His parishioners probably don't care about his impressive biography either--his experience as a speech and English teacher and high school coach, his master's in divinity, his doctorate from Princeton Theological Seminary. Addiction is the great leveler, and Pastor Jo, like most others in recovery, struggles just as they do to keep his addiction in check, one day at a time. He has been sober for almost 10 years.
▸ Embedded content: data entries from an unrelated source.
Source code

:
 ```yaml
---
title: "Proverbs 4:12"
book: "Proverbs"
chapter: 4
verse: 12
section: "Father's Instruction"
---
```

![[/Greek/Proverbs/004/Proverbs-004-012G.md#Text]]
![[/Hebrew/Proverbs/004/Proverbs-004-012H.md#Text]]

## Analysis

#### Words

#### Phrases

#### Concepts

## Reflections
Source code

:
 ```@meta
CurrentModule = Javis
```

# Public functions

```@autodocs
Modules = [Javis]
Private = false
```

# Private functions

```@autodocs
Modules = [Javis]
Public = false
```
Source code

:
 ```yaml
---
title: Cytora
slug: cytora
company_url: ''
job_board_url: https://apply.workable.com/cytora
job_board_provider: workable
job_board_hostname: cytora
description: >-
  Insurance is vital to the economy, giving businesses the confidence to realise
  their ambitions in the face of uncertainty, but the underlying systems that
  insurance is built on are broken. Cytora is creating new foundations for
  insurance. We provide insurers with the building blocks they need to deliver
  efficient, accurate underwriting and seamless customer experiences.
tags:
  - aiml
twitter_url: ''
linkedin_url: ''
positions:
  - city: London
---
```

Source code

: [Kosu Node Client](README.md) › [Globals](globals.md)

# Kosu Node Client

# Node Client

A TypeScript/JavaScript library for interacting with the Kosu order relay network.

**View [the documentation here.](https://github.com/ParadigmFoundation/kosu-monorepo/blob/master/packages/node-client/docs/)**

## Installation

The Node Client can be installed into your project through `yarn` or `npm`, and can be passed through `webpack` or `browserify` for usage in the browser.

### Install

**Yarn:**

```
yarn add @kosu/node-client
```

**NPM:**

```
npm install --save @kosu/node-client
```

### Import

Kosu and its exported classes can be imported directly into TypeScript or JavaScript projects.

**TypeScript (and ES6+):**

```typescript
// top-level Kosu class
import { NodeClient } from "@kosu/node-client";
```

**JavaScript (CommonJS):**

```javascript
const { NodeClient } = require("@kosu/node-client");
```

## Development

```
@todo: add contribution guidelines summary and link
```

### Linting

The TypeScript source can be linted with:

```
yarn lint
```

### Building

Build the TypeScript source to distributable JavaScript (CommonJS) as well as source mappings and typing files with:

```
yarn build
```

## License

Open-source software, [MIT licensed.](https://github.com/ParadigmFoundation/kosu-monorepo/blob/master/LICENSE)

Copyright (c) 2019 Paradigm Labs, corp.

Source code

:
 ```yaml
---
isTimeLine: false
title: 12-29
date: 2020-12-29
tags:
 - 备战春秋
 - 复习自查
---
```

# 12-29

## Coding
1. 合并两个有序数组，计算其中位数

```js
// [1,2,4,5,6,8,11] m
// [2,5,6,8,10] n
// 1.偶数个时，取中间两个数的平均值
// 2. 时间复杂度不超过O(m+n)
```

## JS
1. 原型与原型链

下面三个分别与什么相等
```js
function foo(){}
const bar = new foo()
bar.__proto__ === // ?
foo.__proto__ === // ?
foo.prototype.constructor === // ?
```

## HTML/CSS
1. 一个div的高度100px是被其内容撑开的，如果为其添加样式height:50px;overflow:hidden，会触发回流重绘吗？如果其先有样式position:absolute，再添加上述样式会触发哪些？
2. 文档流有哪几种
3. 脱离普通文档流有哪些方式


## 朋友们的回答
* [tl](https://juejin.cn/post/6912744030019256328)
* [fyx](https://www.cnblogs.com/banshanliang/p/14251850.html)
He had been a senior minister at one of the largest Methodist churches in Minnesota, but lost that position and almost his life to alcoholism. About five years ago, he asked to be assigned to Central Park United Methodist, a once-vibrant church that had shrunk to a handful of members. He preached his first Sunday sermon to 11 people, but in the weeks that followed some of his friends in recovery began attending. "Eventually one gentleman suggested having a recovery service, which we did once a month. Fifty people came at first, then 100. Six months later, we held one every Sunday until that got too big. Then we just got out of God's way."

Today, Central Park Recovery Church holds "Recovery of Hope" worship services each Sunday morning at 9:00 and 11:00, with a "Happy Hour" worship service each Saturday at 5:00 p.m. followed by soup and sandwiches, meetings, speakers, and events related to recovery. All are welcome, and Twelve Step philosophy is threaded through the services.

About 1,200 people come through the church every week now. You can always find a Twelve Step meeting at the church, and the congregation continues to get more involved in community efforts, such as training sponsors, providing aftercare services, and hosting conferences and speakers. Hazelden offers presenters once every other month, and the Hazelden Connection bookstore in St. Paul helps bring well-known authors such as Melody Beattie and Earnie Larsen to the church as guest speakers.

Church volunteers even introduced Alcoholics Anonymous and Al-Anon to the little Caribbean Island of St. Lucia, and they continue to go there with recovery literature and supplies to do their "mission" work. "There was no AA on the island, so we started with a big 'round up.' Over 100 people came. Now there are two AA meetings and an Al-Anon group.

"Every day I wake up and think 'I can't wait to see what today will bring.' It's an interesting ride. I get paid to do what I should be doing anyway--going to meetings, talking about recovery, and doing service. The bottom line is we say 'yes' to things people want to try, because who's to say that's not what God wants to happen?"